Weniger Tools, weniger Token: Wie Okta die Kosten für die Tool-Auswahl von Agenten senkt, bevor sie entstehen

Über den Autor/die Autorin

Harish Peri

SVP and General Manager for AI Security

Harish Peri is the SVP and General Manager for AI Security at Okta. In this role he is responsible for the product strategy, GTM strategy, commercial execution and customer experience for securing agentic AI. He has over 20 years of experience spanning engineering, product management, marketing and general management, across multiple industries including Financial Services, Technology and Human Capital Management.

Jenna Cline

SVP, Technology, Data & Intelligence

Jenna Cline is the Senior Vice President of Technology, Data, and Intelligence at Okta, where she leads the creation and scaling of workforce technology solutions. A champion of innovation and workplace efficiency, she recently spearheaded the rollout of dozens of AI tools across the organization, saving hundreds of thousands of hours in productivity. Prior to joining Okta, she helped drive the future of remote and hybrid work as the Head of Enterprise Technology at Atlassian.

12 August 2026 Lesezeit: ~

Jeder Modellaufruf eines KI-Agenten enthält ein Menü aller Werkzeuge, die er verwenden könnte. Sogar diejenigen, die es niemals berühren wird.

Dies gilt unabhängig davon, ob der Agent eine Verbindung zu Google Workspace, Slack oder einem internen MCP-Server herstellt, an den im Laufe mehrerer Jahre hundert Tools angebunden wurden. Jedes Tool, das ein MCP-Server bereitstellt, wird als Schema, Name, Beschreibung und Parameter in den Prompt des Modells eingefügt, und dies geschieht bei jedem einzelnen Durchlauf. Sie müssen dafür bezahlen, dass das Modell dieses Tool evaluiert, unabhängig davon, ob es dieses jemals aufruft.

Wir nennen dies die Tool-Steuer. Und es war für die meisten KI-Teams unsichtbar, da es nicht als abgelehnter Anruf oder Sicherheitsvorfall erscheint. Es taucht als Token-Rechnung auf, die schwerer zu erklären ist, als sie sein sollte.

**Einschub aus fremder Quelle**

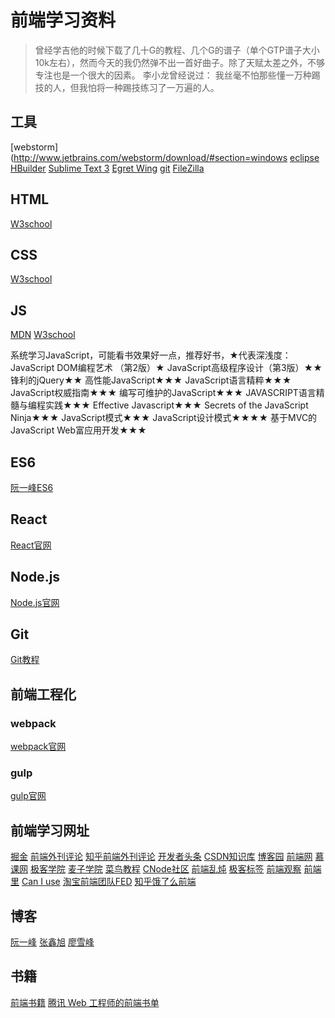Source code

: # 前端学习资料

> 曾经学吉他的时候下载了几十G的教程、几个G的谱子（单个GTP谱子大小10k左右），然而今天的我仍然弹不出一首好曲子。除了天赋太差之外，不够专注也是一个很大的因素。
李小龙曾经说过：
我丝毫不怕那些懂一万种踢技的人，但我怕将一种踢技练习了一万遍的人。

## 工具
[webstorm](http://www.jetbrains.com/webstorm/download/#section=windows
[eclipse](https://www.eclipse.org/downloads/)
[HBuilder](http://www.dcloud.io/)
[Sublime Text 3](https://www.sublimetext.com/3)
[Egret Wing](https://www.egret.com/products/wing.html)
[git](https://git-scm.com/downloads)
[FileZilla](https://filezilla-project.org/)

## HTML
[W3school](http://www.w3school.com.cn/html/)

## CSS
[W3school](http://www.w3school.com.cn/css/index.asp)

## JS
[MDN](https://developer.mozilla.org/zh-CN/docs/Web/JavaScript)
[W3school](http://www.w3school.com.cn/js/)

系统学习JavaScript，可能看书效果好一点，推荐好书，★代表深浅度：
JavaScript DOM编程艺术 （第2版）★
JavaScript高级程序设计（第3版）★★
锋利的jQuery★★
高性能JavaScript★★★
JavaScript语言精粹★★★
JavaScript权威指南★★★
编写可维护的JavaScript★★★
JAVASCRIPT语言精髓与编程实践★★★
Effective Javascript★★★
Secrets of the JavaScript Ninja★★★
JavaScript模式★★★
JavaScript设计模式★★★★
基于MVC的JavaScript Web富应用开发★★★

## ES6
[阮一峰ES6](http://es6.ruanyifeng.com/)

## React
[React官网](https://discountry.github.io/react/)

## Node.js
[Node.js官网](http://nodejs.cn/api/)

## Git
[Git教程](https://www.liaoxuefeng.com/wiki/0013739516305929606dd18361248578c67b8067c8c017b000/)

## 前端工程化
### webpack
[webpack官网](https://doc.webpack-china.org/)

### gulp
[gulp官网](http://www.gulpjs.com.cn/)

## 前端学习网址
[掘金](https://juejin.im/welcome/frontend)
[前端外刊评论](http://qianduan.guru/)
[知乎前端外刊评论](https://zhuanlan.zhihu.com/FrontendMagazine)
[开发者头条](https://toutiao.io/)
[CSDN知识库](http://lib.csdn.net/home)
[博客园](https://www.cnblogs.com/cate/108703/)
[前端网](http://www.qdfuns.com/)
[慕课网](http://www.imooc.com)
[极客学院](http://www.jikexueyuan.com)
[麦子学院](http://www.maiziedu.com)
[菜鸟教程](http://runoob.com/)
[CNode社区](http://cnodejs.org)
[前端乱炖](http://www.html-js.com)
[极客标签](http://www.gbtags.com)
[前端观察](https://www.qianduan.net)
[前端里](http://www.yyyweb.com/front)
[Can I use](https://caniuse.com/#)
[淘宝前端团队FED](http://taobaofed.org/)
[知乎饿了么前端](https://zhuanlan.zhihu.com/ElemeFE)

## 博客
[阮一峰](http://www.ruanyifeng.com/blog/archives.html)
[张鑫旭](http://www.zhangxinxu.com/wordpress/)
[廖雪峰](https://www.liaoxuefeng.com/)

## 书籍
[前端书籍](http://pan.baidu.com/s/1c2qN4Pi#list/path=%2F)
[腾讯 Web 工程师的前端书单](https://www.qcloud.com/community/article/690930001489391663?fromSource=gwzcw.92882.92882.92882)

KI-Agenten sind nur so leistungsfähig wie das, womit sie verbunden sind

MCP-Server sind eine der am schnellsten wachsenden Methoden, mit denen Unternehmen Agenten mit Tools und Daten verbinden. Dieses Wachstum hat in der IT einen „Wir müssen alles mit allem verbinden“-Druck erzeugt. Teams stellen mehr MCP-Server schneller bereit, als sie diese verwalten können, was sowohl zu einem Sicherheitsrisiko als auch zu einem Kostenproblem führt.

Mehr bereitgestellte Tools pro Server bedeuten, dass pro Entscheidung des Agenten mehr Tokens allein für die Tool-Auswahl verbraucht werden, bevor die eigentliche Arbeit überhaupt beginnt. Ein einzelner beliebter MCP-Server kann Tausende aktive Nutzer haben, und jeder von ihnen zahlt bei jedem Schritt die Tool-Steuer. Das Problem der Anzahl der Tools und das Problem der Anzahl der Nutzer verstärken sich.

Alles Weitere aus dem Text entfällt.